**Requirement**:
Repeat everything from the first line of the listing below through the line that contains "export SITE_ID=some_site_id", exactly. Leave out pictures.

**Records provided**:

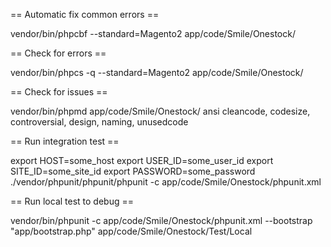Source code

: == Automatic fix common errors == 

vendor/bin/phpcbf --standard=Magento2 app/code/Smile/Onestock/

== Check for errors ==

vendor/bin/phpcs -q --standard=Magento2 app/code/Smile/Onestock/

== Check for issues ==

vendor/bin/phpmd  app/code/Smile/Onestock/ ansi cleancode, codesize, controversial, design, naming, unusedcode

== Run integration test ==

export HOST=some_host
export USER_ID=some_user_id
export SITE_ID=some_site_id
export PASSWORD=some_password
./vendor/phpunit/phpunit/phpunit -c app/code/Smile/Onestock/phpunit.xml

== Run local test to debug ==

vendor/bin/phpunit -c app/code/Smile/Onestock/phpunit.xml --bootstrap "app/bootstrap.php" app/code/Smile/Onestock/Test/Local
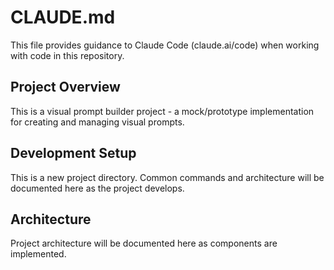 # CLAUDE.md

This file provides guidance to Claude Code (claude.ai/code) when working with code in this repository.

## Project Overview

This is a visual prompt builder project - a mock/prototype implementation for creating and managing visual prompts.

## Development Setup

This is a new project directory. Common commands and architecture will be documented here as the project develops.

## Architecture

Project architecture will be documented here as components are implemented.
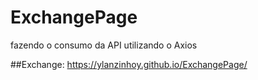 # ExchangePage
fazendo o consumo da API utilizando o Axios

##Exchange: https://ylanzinhoy.github.io/ExchangePage/

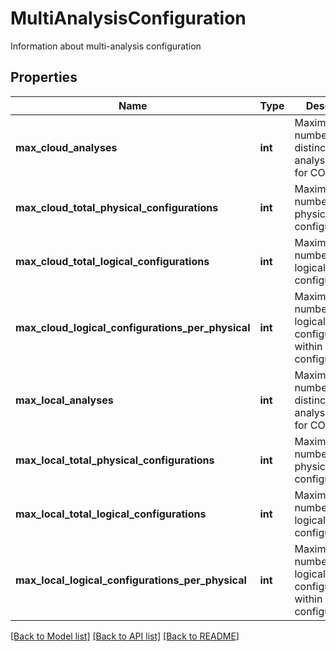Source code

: # MultiAnalysisConfiguration

Information about multi-analysis configuration
## Properties
Name | Type | Description | Notes
------------ | ------------- | ------------- | -------------
**max_cloud_analyses** | **int** | Maximum number of distinct analysis+version for COCA | [optional] 
**max_cloud_total_physical_configurations** | **int** | Maximum total number of physical configurations | [optional] 
**max_cloud_total_logical_configurations** | **int** | Maximum total number of logical configurations | [optional] 
**max_cloud_logical_configurations_per_physical** | **int** | Maximum total number of logical configurations within a physical configuration | [optional] 
**max_local_analyses** | **int** | Maximum number of distinct analysis+version for COCA | [optional] 
**max_local_total_physical_configurations** | **int** | Maximum total number of physical configurations | [optional] 
**max_local_total_logical_configurations** | **int** | Maximum total number of logical configurations | [optional] 
**max_local_logical_configurations_per_physical** | **int** | Maximum total number of logical configurations within a physical configuration | [optional] 

[[Back to Model list]](../README.md#documentation-for-models) [[Back to API list]](../README.md#documentation-for-api-endpoints) [[Back to README]](../README.md)


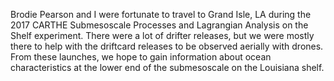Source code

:Brodie Pearson and I were fortunate to travel to Grand Isle, LA during the 2017 CARTHE Submesoscale Processes and Lagrangian Analysis on the Shelf experiment. There were a lot of drifter releases, but we were mostly there to help with the driftcard releases to be observed aerially with drones. From these launches, we hope to gain information about ocean characteristics at the lower end of the submesoscale on the Louisiana shelf.
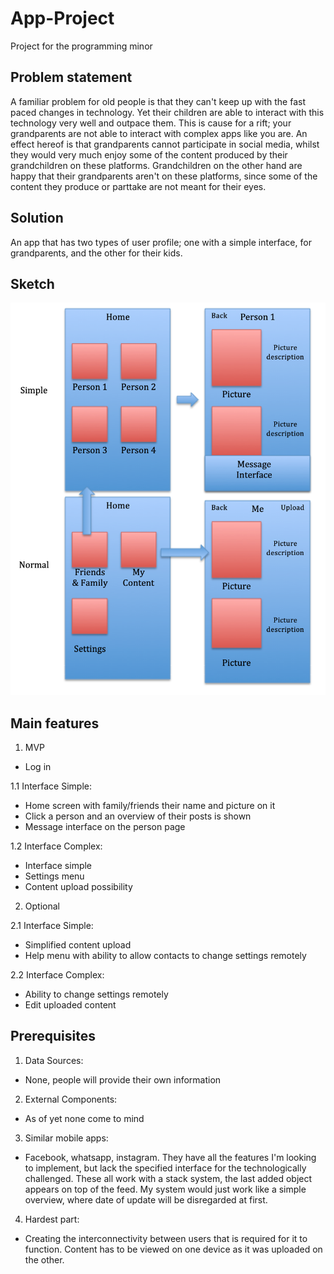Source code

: # App-Project
Project for the programming minor

## Problem statement
A familiar problem for old people is that they can't keep up with the fast paced changes in technology. Yet their children are able to interact with this technology very well and outpace them. This is cause for a rift; your grandparents are not able to interact with complex apps like you are. An effect hereof is that grandparents cannot participate in social media, whilst they would very much enjoy some of the content produced by their grandchildren on these platforms. Grandchildren on the other hand are happy that their grandparents aren't on these platforms, since some of the content they produce or parttake are not meant for their eyes.

## Solution
An app that has two types of user profile; one with a simple interface, for grandparents, and the other for their kids.

## Sketch
![Sketch](doc/AppProjectSketch.png)

## Main features
1. MVP
 - Log in
 
1.1 Interface Simple:
 - Home screen with family/friends their name and picture on it
 - Click a person and an overview of their posts is shown
 - Message interface on the person page

1.2 Interface Complex:
 - Interface simple
 - Settings menu
 - Content upload possibility
 
 2. Optional

2.1 Interface Simple:
 - Simplified content upload
 - Help menu with ability to allow contacts to change settings remotely

2.2 Interface Complex:
 - Ability to change settings remotely
 - Edit uploaded content
 
 ## Prerequisites
1. Data Sources:
 - None, people will provide their own information

2. External Components:
 - As of yet none come to mind

3. Similar mobile apps:
 - Facebook, whatsapp, instagram. They have all the features I'm looking to implement, but lack the specified interface for the technologically challenged. These all work with a stack system, the last added object appears on top of the feed. My system would just work like a simple overview, where date of update will be disregarded at first.

4. Hardest part:
 - Creating the interconnectivity between users that is required for it to function. Content has to be viewed on one device as it was uploaded on the other. 

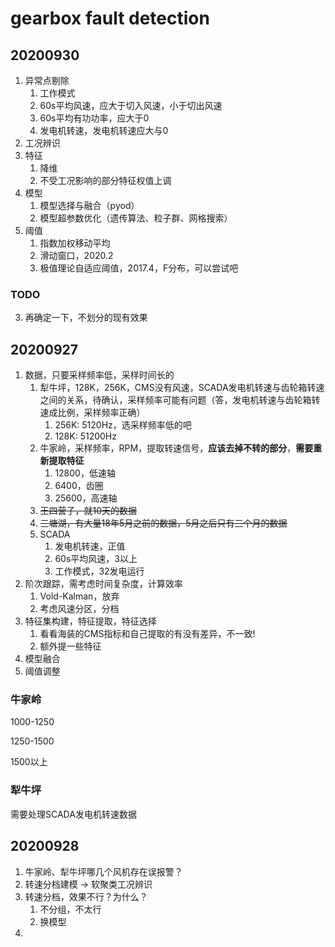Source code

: # gearbox fault detection

## 20200930

1. 异常点剔除
   1. 工作模式
   2. 60s平均风速，应大于切入风速，小于切出风速
   3. 60s平均有功功率，应大于0
   4. 发电机转速，发电机转速应大与0
2. 工况辨识
3. 特征
   1. 降维
   2. 不受工况影响的部分特征权值上调
4. 模型
   1. 模型选择与融合（pyod）
   2. 模型超参数优化（遗传算法、粒子群、网格搜索）
5. 阈值
   1. 指数加权移动平均
   2. 滑动窗口，2020.2
   3. 极值理论自适应阈值，2017.4，F分布，可以尝试吧

### TODO

3. 再确定一下，不划分的现有效果

## 20200927

1. 数据，只要采样频率低，采样时间长的
   1. 犁牛坪，128K，256K，CMS没有风速，SCADA发电机转速与齿轮箱转速之间的关系，待确认，采样频率可能有问题（答，发电机转速与齿轮箱转速成比例，采样频率正确）
      1. 256K: 5120Hz，选采样频率低的吧
      2. 128K: 51200Hz
   2. 牛家岭，采样频率，RPM，提取转速信号，**应该去掉不转的部分**，**需要重新提取特征**
      1. 12800，低速轴
      2. 6400，齿圈
      3. 25600，高速轴
   3. ~~王四营子，就10天的数据~~
   4. ~~三塘湖，有大量18年5月之前的数据，5月之后只有三个月的数据~~
   5. SCADA
      1. 发电机转速，正值
      2. 60s平均风速，3以上
      3. 工作模式，32发电运行
2. 阶次跟踪，需考虑时间复杂度，计算效率
   1. Vold-Kalman，放弃
   2. 考虑风速分区，分档
3. 特征集构建，特征提取，特征选择
   1. 看看海装的CMS指标和自己提取的有没有差异，不一致!
   2. 额外提一些特征
4. 模型融合
5. 阈值调整

### 牛家岭

1000-1250

1250-1500

1500以上

### 犁牛坪

需要处理SCADA发电机转速数据

## 20200928

1. 牛家岭、犁牛坪哪几个风机存在误报警？
2. 转速分档建模 -> 软聚类工况辨识
3. 转速分档，效果不行？为什么？
   1. 不分组，不太行
   2. 换模型
4. 
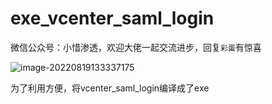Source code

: # exe_vcenter_saml_login
微信公众号：小惜渗透，欢迎大佬一起交流进步，回复`彩蛋`有惊喜
 
![image-20220819133337175](https://mc-imgup.oss-cn-beijing.aliyuncs.com/202208191333189.png)

为了利用方便，将vcenter_saml_login编译成了exe

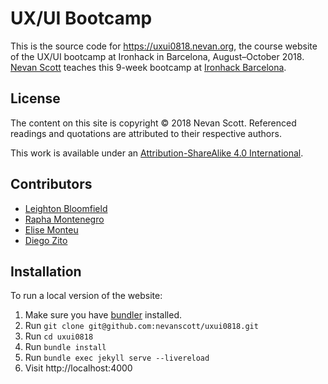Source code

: UX/UI Bootcamp
==============

This is the source code for https://uxui0818.nevan.org, the course website of the UX/UI bootcamp at Ironhack in Barcelona, August–October 2018. [Nevan Scott](http://nevanscott.com/) teaches this 9-week bootcamp at [Ironhack Barcelona](http://www.ironhack.com/en/locations/barcelona).


License
-------

The content on this site is copyright © 2018 Nevan Scott. Referenced readings and quotations are attributed to their respective authors.

This work is available under an [Attribution-ShareAlike 4.0 International](https://creativecommons.org/licenses/by-sa/4.0/).


Contributors
------------

- [Leighton Bloomfield](https://github.com/lrbloomfield)
- [Rapha Montenegro](https://github.com/raphamontenegro)
- [Elise Monteu](https://github.com/elise2106)
- [Diego Zito](https://github.com/dzc1)


Installation
------------

To run a local version of the website:

1. Make sure you have [bundler](https://bundler.io) installed.
2. Run `git clone git@github.com:nevanscott/uxui0818.git`
3. Run `cd uxui0818`
4. Run `bundle install`
5. Run `bundle exec jekyll serve --livereload`
6. Visit http://localhost:4000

**Final answer**:
Source code

: == Automatic fix common errors == 

vendor/bin/phpcbf --standard=Magento2 app/code/Smile/Onestock/

== Check for errors ==

vendor/bin/phpcs -q --standard=Magento2 app/code/Smile/Onestock/

== Check for issues ==

vendor/bin/phpmd  app/code/Smile/Onestock/ ansi cleancode, codesize, controversial, design, naming, unusedcode

== Run integration test ==

export HOST=some_host
export USER_ID=some_user_id
export SITE_ID=some_site_id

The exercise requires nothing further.